The
True Whig Party, also known as
Liberian Whig Party, is the oldest
political party in
Liberia. Founded in 1869, the party dominated Liberian politics from 1878 until 1980 to the extent that the country was virtually a
one-party state, although opposition parties were never outlawed. Initially, its ideology was heavily influenced by that of the
United States Whig Party.
The political party was founded in the township of
Clay-Ashland in 1869. It presided over a society where Black American
settlers and their descendants were almost 100% of the
citizens able to vote, and so represented them, often working in tandem with the
Masonic Order. The party endorsed systems of
forced labour. In 1930 they sold human labour to Spanish colonialists on
Fernando Po (now
Bioko in
Equatorial Guinea), leading to a five-year U.S. and British boycott of Liberia. Despite this dispute, the
West saw them as a stabilizing, unthreatening force and so invested heavily in the nation under
William Tubman's leadership (1944–1971).
The party lost power after Tubman's successor,
William Tolbert, was killed in an April 1980 military coup by
soldiers opposed to his clampdown on the political opposition and his tolerance of
corruption. It was then the opposition's turn to clamp down on the True Whig Party; the vast majority of its members and supporters left the party, but it struggled on as a minor party.
In 1991, the party faced a challenge from a new group calling itself the "National True Whig Party of Liberia," and TWP chairman Momo Fahnbulleh Jones threatened legal action to induce the newly-founded party to change its name.

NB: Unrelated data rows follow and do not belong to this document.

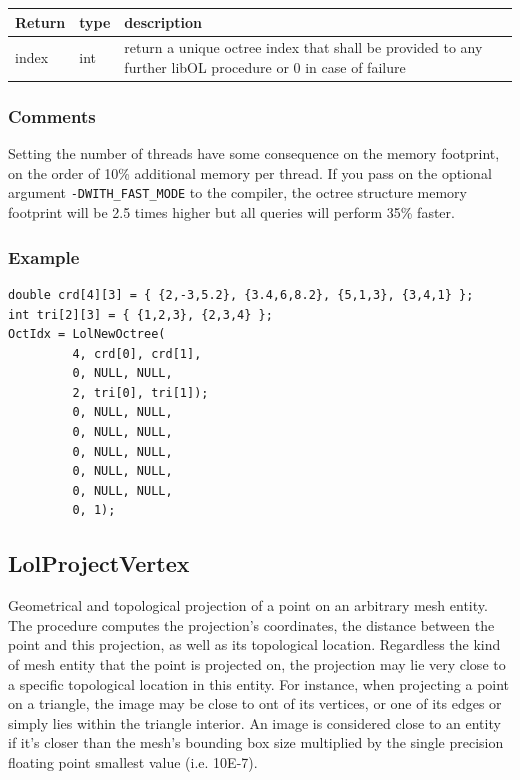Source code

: \documentclass[a4paper,12pt]{article}
\begin{document}
\medskip

\begin{tabular}{|m{2cm}|m{2cm}|m{10cm}|}
\hline
Return     & type   & description \\
\hline
index      & int    & return a unique octree index that shall be provided to any further libOL procedure or 0 in case of failure \\
\hline
\end{tabular}
\subsubsection*{Comments}
Setting the number of threads have some consequence on the memory footprint, on the order of 10\% additional memory per thread.
If you pass on the optional argument {\tt -DWITH\_FAST\_MODE} to the compiler, the octree structure memory footprint will be 2.5 times higher but all queries will perform 35\% faster.

\subsubsection*{Example}

\begin{tt}
\begin{verbatim}
double crd[4][3] = { {2,-3,5.2}, {3.4,6,8.2}, {5,1,3}, {3,4,1} };
int tri[2][3] = { {1,2,3}, {2,3,4} };
OctIdx = LolNewOctree(
         4, crd[0], crd[1],
         0, NULL, NULL,
         2, tri[0], tri[1]);
         0, NULL, NULL,
         0, NULL, NULL,
         0, NULL, NULL,
         0, NULL, NULL,
         0, NULL, NULL,
         0, 1);
\end{verbatim}
\end{tt}
\normalfont


\subsection{LolProjectVertex}
Geometrical and topological projection of a point on an arbitrary mesh entity. The procedure computes the projection's coordinates, the distance between the point and this projection, as well as its topological location. Regardless the kind of mesh entity that the point is projected on, the projection may lie very close to a specific topological location in this entity. For instance, when projecting a point on a triangle, the image may be close to ont of its vertices, or one of its edges or simply lies within the triangle interior. An image is considered close to an entity if it's closer than the mesh's bounding box size multiplied by the single precision floating point smallest value (i.e. 10E-7).
\end{document}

The party participated in the
2005 general election as part of the
Coalition for the Transformation of Liberia, which dissolved the next year. It registered to compete as an individual party in the
2011 general election, while endorsing President
Ellen Johnson Sirleaf's bid for a second term. However, the party experienced strife over leadership five months before the election, and it failed to nominate any candidate for any legislative seat.